Akademik başarının adresi: Hasan Ali Yücel Ortaokulu

Akademik başarıları yüksek olduğu için veliler tarafından tercih edilen bir okul olduklarını söyleyen Hasan Ali Yücel Ortaokulu Müdürü Halit Yılancı 800 öğrenciye 38 öğretmenle eğitim vermeye çalıştıklarını söyledi


  • Oluşturulma Tarihi : 13.04.2016 07:04
  • Güncelleme Tarihi : 13.04.2016 07:04
  • Kaynak : HABER MERKEZİ
Akademik başarının adresi: Hasan Ali Yücel Ortaokulu

NİLGÜN TAZE

Bu güne kadar akademik başarıda kendini ispatlamayı başarmış olan Hasan Ali Yücel Ortaokulu23 şubede ortaokul, 2 şubede anaokulu eğitimi veriyor. 

Başarılı olmalarından dolayı velilerin çocuklarını kaydettirme çabası içinde olması sonucu ise bazı sınıf mevcutları 46 kişiyi bulmuş durumda.

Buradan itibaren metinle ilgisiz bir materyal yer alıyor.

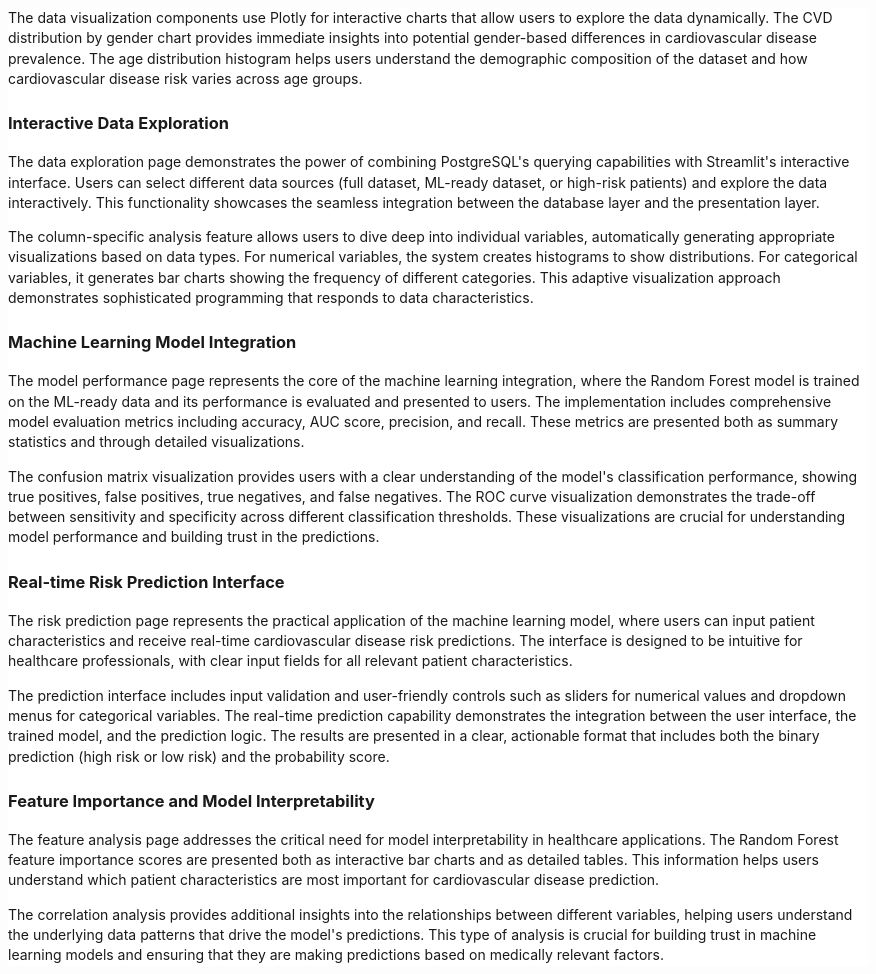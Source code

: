 The data visualization components use Plotly for interactive charts that allow users to explore the data dynamically. The CVD distribution by gender chart provides immediate insights into potential gender-based differences in cardiovascular disease prevalence. The age distribution histogram helps users understand the demographic composition of the dataset and how cardiovascular disease risk varies across age groups.

### Interactive Data Exploration

The data exploration page demonstrates the power of combining PostgreSQL's querying capabilities with Streamlit's interactive interface. Users can select different data sources (full dataset, ML-ready dataset, or high-risk patients) and explore the data interactively. This functionality showcases the seamless integration between the database layer and the presentation layer.

The column-specific analysis feature allows users to dive deep into individual variables, automatically generating appropriate visualizations based on data types. For numerical variables, the system creates histograms to show distributions. For categorical variables, it generates bar charts showing the frequency of different categories. This adaptive visualization approach demonstrates sophisticated programming that responds to data characteristics.

### Machine Learning Model Integration

The model performance page represents the core of the machine learning integration, where the Random Forest model is trained on the ML-ready data and its performance is evaluated and presented to users. The implementation includes comprehensive model evaluation metrics including accuracy, AUC score, precision, and recall. These metrics are presented both as summary statistics and through detailed visualizations.

The confusion matrix visualization provides users with a clear understanding of the model's classification performance, showing true positives, false positives, true negatives, and false negatives. The ROC curve visualization demonstrates the trade-off between sensitivity and specificity across different classification thresholds. These visualizations are crucial for understanding model performance and building trust in the predictions.

### Real-time Risk Prediction Interface

The risk prediction page represents the practical application of the machine learning model, where users can input patient characteristics and receive real-time cardiovascular disease risk predictions. The interface is designed to be intuitive for healthcare professionals, with clear input fields for all relevant patient characteristics.

The prediction interface includes input validation and user-friendly controls such as sliders for numerical values and dropdown menus for categorical variables. The real-time prediction capability demonstrates the integration between the user interface, the trained model, and the prediction logic. The results are presented in a clear, actionable format that includes both the binary prediction (high risk or low risk) and the probability score.

### Feature Importance and Model Interpretability

The feature analysis page addresses the critical need for model interpretability in healthcare applications. The Random Forest feature importance scores are presented both as interactive bar charts and as detailed tables. This information helps users understand which patient characteristics are most important for cardiovascular disease prediction.

The correlation analysis provides additional insights into the relationships between different variables, helping users understand the underlying data patterns that drive the model's predictions. This type of analysis is crucial for building trust in machine learning models and ensuring that they are making predictions based on medically relevant factors.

Adres taşıma yöntemini kullanarak velilerin çocuklarını kaydettirdiği okul ise yer sıkıntısından dolayı fazla sınıf açamıyor.

Çevrelerindeki okullarda 15-20 kişilik sınıflar bulunmasına rağmen velilerin kendi okullarına kayıt yaptırmaya çalıştıklarını söyleyen Yılancı, TEOG’da Buca’da ilk sırada, İzmir’de ise ilk 15’de yer aldıklarını söyledi.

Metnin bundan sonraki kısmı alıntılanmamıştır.